她的話把我弄得更加胡塗。「嫣明,我不明白……妳今天是怎麽了?」

「我一直都很努力地隐匿在這座皇宮之中,為太子當內應傳遞消息,好多年了,我不敢有一天的松懈,可幸亦從未被人發現。其實,我和妳一樣,多想能夠回到從前去,當左丞府裏的千金大小姐,有爹寵有娘疼,每天都過着無憂無慮的日子,不用背負着家毀國亡的血海深仇……」她娓娓的說,眼神游離飄遠,像是回憶着舊日的美好時光,星星般閃爍的碎光在她的美眸裏打轉。

我的心抽痛着,有種莫名的恐懼如洪水襲來,卻仍然強顏歡笑。「嫣明,我們先不要顧這些,難得妳我今日姊妹重聚,理應說些開心的事兒……」

她彷佛沒聽到我的話,語氣猶自沉重:「公主,餘下來的功夫,便交給妳了……助太子殿下複國的重任,便都交給妳了。妳是我們唯一的希望,從今以後,這皇宮裏面便只有妳一個人了……」話聲甫歇,她毫無預警的噴出了一口鮮血,點點若櫻瓣灑落在我的腳下。

☆、木槿如故(二)

「嫣明!」我吓得心膽俱裂,迅速展臂接住軟倒下來的她。「妳不要吓我,為什麽會這樣,妳是怎麽了?」

「我來見妳以前,已經飲下了毒酒。」她的頭枕在我的臂彎間,氣息漸微,臉容蒼白得就像一朵雨中凋零的殘荷。「辜祉祈一早便懷疑我的身份,故意設計圈套誘我到青龍閣偷取一份假的軍略地圖,乘機将我逮個正着。這只老奸巨猾的狐貍,他要我死,背叛他的都得死……」

「不要說了,我帶妳找禦醫去。」暗紅帶烏紫的血絲自她的鼻孔嘴角緩慢流淌而下,沾污了她的天生麗質,我舉着袖子猛拭,為那擦之不盡的鮮血懊惱着。「我們馬上找禦醫去,妳會沒事的。」

她抓住我的手顫抖而柔弱,聲音如同浮于冰河之上,泠泠碰擊的碎冰:「甭費勁了……辜祉祈要殺之人,豈可有讓人救活之理?自古以來,莫有飲鸩醴而不死的,鸩的羽毛浸制出來的酒,是至毒,皇室最會以此道殺人,确保萬無一失。我……我知道自己是無救了,臨死之前,只是想見一下妳,于願足矣……」

我心中痛極,緊緊的咬着牙關,發不出只言詞組。目中含淚,将墜未墜,絕望的淚光映出璀璨溢彩的光芒。我屈膝蹲坐地上,把懷中的嫣明摟得牢牢的,似乎只要這樣做,她便不會離我而去。
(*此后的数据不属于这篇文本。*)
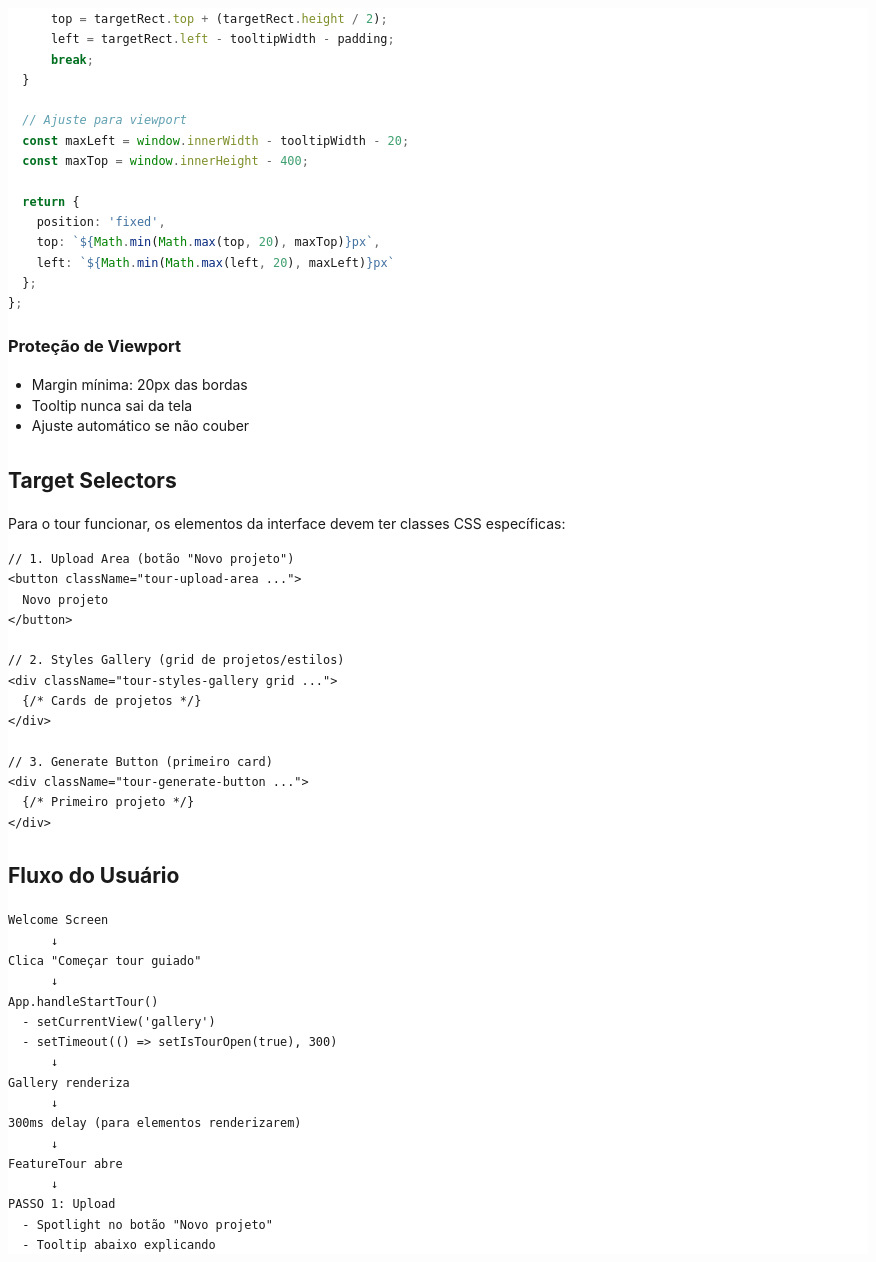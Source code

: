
```typescript
      top = targetRect.top + (targetRect.height / 2);
      left = targetRect.left - tooltipWidth - padding;
      break;
  }

  // Ajuste para viewport
  const maxLeft = window.innerWidth - tooltipWidth - 20;
  const maxTop = window.innerHeight - 400;

  return {
    position: 'fixed',
    top: `${Math.min(Math.max(top, 20), maxTop)}px`,
    left: `${Math.min(Math.max(left, 20), maxLeft)}px`
  };
};
```

### Proteção de Viewport

- Margin mínima: 20px das bordas
- Tooltip nunca sai da tela
- Ajuste automático se não couber

## Target Selectors

Para o tour funcionar, os elementos da interface devem ter classes CSS específicas:

```tsx
// 1. Upload Area (botão "Novo projeto")
<button className="tour-upload-area ...">
  Novo projeto
</button>

// 2. Styles Gallery (grid de projetos/estilos)
<div className="tour-styles-gallery grid ...">
  {/* Cards de projetos */}
</div>

// 3. Generate Button (primeiro card)
<div className="tour-generate-button ...">
  {/* Primeiro projeto */}
</div>
```

## Fluxo do Usuário

```
Welcome Screen
      ↓
Clica "Começar tour guiado"
      ↓
App.handleStartTour()
  - setCurrentView('gallery')
  - setTimeout(() => setIsTourOpen(true), 300)
      ↓
Gallery renderiza
      ↓
300ms delay (para elementos renderizarem)
      ↓
FeatureTour abre
      ↓
PASSO 1: Upload
  - Spotlight no botão "Novo projeto"
  - Tooltip abaixo explicando
```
「公主,不要為我難過,我總算是能當回自己了,也是一種解脫。只可惜今世我無緣看見山河回複原色……」

她笑得好美,使天地黯淡,宛如當日長廊之下,我倆笑對時,那叢沫日迎霞,臨風招展的木槿花。

那時候她笑着告訴我,木槿能吃,是一位故人朋友教授她的,那個故人,正是我。嫣明,我的兒時玩伴,曾陪我渡過了純真無邪的童年歲月;茗煙,在這險惡的深宮之中化身成我的侍女,一直默默無聲的照顧着我,陪着我一回又一回的履險如夷。無論以前抑或今時,她都沒有離開過我,在我的人生之中,何其有幸能夠得她同行。直到後來,我們反目成仇,看着她和辜祉祈親熱纏綿,我心裏瘋狂的嫉妒着,眼見她劍走偏鋒,我卻無能為力勸阻,終至今日的田地……

「太子殿下,原諒嫣明……原諒嫣明不能再幫你了……」

她吐出了一口氣,徐徐的閉合起眼睛。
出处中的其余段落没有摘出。